Argued and Submitted May 4, 2010.
Filed June 8, 2010.
Ethan Atticus Balogh, Coleman Balogh LLP, San Francisco, CA, for Petitioner-Appellant.
Eun Suk Joo, pro se.
Appeal from the United States District Court for the Central District of California, George P. Schiavelli, Presiding. D.C. No. 07-3418-GPS-RNB.
This disposition is not appropriate for publication and is not precedent except as provided by 9th Cir. R. 36-3.
This is an appeal from a judgment of the United States District Court for the Central District of California, adopting a recommendation of a United States magistrate judge that a petition for a writ of habeas corpus filed by Eun Suk Joo be denied. Joo was convicted after jury trial of one count of residential burglary in violation of California Penal Code § 459 and two counts of attempted residential burglary in violation of California Penal Code § 664, and he was sentenced to a five-year term of incarceration. After his timely filed petition pursuant to 28 U.S.C. § 2254 was denied, we granted a certificate of appealability limited to the issues we proceed to address.
Before trial, the prosecutor sought an in limine ruling on the admission of a prior similar act that Joo allegedly committed four years earlier in the same neighborhood in which the alleged burglaries occurred.

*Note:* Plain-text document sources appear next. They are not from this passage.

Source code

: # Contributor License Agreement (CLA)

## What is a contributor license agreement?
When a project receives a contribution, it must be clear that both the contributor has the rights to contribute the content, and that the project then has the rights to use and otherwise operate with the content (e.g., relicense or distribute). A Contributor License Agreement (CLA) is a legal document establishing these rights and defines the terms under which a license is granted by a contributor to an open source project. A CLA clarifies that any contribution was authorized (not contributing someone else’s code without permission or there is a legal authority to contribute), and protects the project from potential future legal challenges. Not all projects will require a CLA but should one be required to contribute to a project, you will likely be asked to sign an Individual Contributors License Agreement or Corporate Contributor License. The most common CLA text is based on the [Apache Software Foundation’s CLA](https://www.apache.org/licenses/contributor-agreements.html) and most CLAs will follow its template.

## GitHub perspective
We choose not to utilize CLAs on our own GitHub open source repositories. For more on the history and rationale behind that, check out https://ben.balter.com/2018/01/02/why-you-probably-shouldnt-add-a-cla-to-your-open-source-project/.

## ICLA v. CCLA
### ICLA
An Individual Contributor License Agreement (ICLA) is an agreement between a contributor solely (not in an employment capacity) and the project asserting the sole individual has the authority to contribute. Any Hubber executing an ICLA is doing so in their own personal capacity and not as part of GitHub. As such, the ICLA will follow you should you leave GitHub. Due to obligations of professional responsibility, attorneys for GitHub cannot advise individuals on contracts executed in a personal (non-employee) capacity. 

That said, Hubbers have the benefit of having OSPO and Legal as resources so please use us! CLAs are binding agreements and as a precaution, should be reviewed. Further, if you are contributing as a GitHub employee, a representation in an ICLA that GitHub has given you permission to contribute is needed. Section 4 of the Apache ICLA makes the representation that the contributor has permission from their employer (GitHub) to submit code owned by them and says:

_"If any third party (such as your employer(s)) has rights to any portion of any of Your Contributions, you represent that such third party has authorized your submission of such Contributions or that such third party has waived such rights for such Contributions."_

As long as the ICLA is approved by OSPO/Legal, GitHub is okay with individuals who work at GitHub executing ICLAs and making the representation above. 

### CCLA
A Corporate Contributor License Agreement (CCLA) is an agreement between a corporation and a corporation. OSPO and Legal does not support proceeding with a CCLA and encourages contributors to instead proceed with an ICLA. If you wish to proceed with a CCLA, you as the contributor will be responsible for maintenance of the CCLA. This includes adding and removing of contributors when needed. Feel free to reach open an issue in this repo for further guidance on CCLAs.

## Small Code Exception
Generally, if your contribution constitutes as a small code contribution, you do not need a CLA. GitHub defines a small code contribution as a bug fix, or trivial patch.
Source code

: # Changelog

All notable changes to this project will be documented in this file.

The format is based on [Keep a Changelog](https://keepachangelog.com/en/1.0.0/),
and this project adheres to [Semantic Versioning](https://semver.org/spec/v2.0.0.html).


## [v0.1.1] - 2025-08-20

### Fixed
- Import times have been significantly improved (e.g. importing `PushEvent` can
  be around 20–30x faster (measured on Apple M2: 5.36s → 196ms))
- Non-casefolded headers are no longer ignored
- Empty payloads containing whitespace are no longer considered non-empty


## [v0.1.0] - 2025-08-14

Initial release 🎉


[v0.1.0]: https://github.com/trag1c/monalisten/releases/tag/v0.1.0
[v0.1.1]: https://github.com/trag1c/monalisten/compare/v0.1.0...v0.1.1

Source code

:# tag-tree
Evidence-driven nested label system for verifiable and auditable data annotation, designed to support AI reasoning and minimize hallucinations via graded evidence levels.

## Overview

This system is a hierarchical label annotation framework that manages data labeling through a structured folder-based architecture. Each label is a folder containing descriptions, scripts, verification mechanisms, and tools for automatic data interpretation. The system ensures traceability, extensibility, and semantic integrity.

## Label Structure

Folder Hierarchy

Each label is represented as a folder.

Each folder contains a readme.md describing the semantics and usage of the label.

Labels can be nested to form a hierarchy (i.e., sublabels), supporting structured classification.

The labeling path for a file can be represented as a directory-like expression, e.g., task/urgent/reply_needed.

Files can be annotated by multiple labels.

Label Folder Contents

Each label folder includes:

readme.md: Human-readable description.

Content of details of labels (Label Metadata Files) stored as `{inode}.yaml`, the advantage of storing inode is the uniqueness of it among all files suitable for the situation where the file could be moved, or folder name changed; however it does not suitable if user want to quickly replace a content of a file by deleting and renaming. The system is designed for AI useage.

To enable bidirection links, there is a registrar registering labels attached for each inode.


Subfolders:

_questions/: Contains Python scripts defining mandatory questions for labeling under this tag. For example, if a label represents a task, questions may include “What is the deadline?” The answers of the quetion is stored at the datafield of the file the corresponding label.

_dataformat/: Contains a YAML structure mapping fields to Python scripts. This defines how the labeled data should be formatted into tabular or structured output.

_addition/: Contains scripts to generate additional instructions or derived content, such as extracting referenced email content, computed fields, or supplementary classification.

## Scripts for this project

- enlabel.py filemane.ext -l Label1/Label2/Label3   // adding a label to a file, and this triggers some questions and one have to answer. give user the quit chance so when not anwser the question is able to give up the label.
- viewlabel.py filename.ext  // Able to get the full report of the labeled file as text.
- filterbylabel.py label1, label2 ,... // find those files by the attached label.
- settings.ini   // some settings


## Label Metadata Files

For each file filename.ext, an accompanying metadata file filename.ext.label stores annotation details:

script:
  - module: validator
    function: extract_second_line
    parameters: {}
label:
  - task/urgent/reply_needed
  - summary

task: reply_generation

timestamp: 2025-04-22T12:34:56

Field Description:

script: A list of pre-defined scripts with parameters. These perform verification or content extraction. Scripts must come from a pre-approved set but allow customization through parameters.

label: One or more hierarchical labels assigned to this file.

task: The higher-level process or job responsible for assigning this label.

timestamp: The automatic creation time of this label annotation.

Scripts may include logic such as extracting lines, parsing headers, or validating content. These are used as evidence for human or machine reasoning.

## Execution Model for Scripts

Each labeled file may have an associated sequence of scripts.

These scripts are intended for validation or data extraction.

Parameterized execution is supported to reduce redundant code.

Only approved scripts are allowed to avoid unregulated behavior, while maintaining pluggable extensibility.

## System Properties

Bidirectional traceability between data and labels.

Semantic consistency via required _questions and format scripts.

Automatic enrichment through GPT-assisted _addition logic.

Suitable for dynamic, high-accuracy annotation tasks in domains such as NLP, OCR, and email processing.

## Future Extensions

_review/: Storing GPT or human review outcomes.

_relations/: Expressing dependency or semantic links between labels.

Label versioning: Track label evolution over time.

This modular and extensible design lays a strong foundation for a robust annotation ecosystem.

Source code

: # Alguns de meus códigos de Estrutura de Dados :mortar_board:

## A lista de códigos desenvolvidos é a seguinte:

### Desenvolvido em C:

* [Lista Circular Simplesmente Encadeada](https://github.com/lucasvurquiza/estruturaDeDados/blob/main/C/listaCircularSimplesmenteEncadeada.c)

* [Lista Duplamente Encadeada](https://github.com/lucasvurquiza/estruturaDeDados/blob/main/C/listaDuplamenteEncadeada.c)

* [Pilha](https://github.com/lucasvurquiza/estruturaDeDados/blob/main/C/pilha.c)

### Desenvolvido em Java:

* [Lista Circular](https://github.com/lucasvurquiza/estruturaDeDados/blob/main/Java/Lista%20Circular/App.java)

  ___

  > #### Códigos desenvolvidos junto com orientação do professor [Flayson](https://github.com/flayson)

After listening to a summary of the proffered evidence, the trial judge reserved judgment on whether the evidence would be admissible. Prior to opening statements, Joo's counsel asked that the prosecutor be prohibited from making mention of the prior bad act evidence in light of the pending ruling on admissibility. The judge refused to do so. The prosecutor then described the prior similar act to the jury during his opening statement in a manner that turned out to be materially inaccurate. Subsequently, the trial judge held a hearing to determine the admissibility of the prior bad act evidence. After reviewing the police report and hearing argument from counsel, the judge excluded the evidence because he determined that the prejudicial effect outweighed its probative value.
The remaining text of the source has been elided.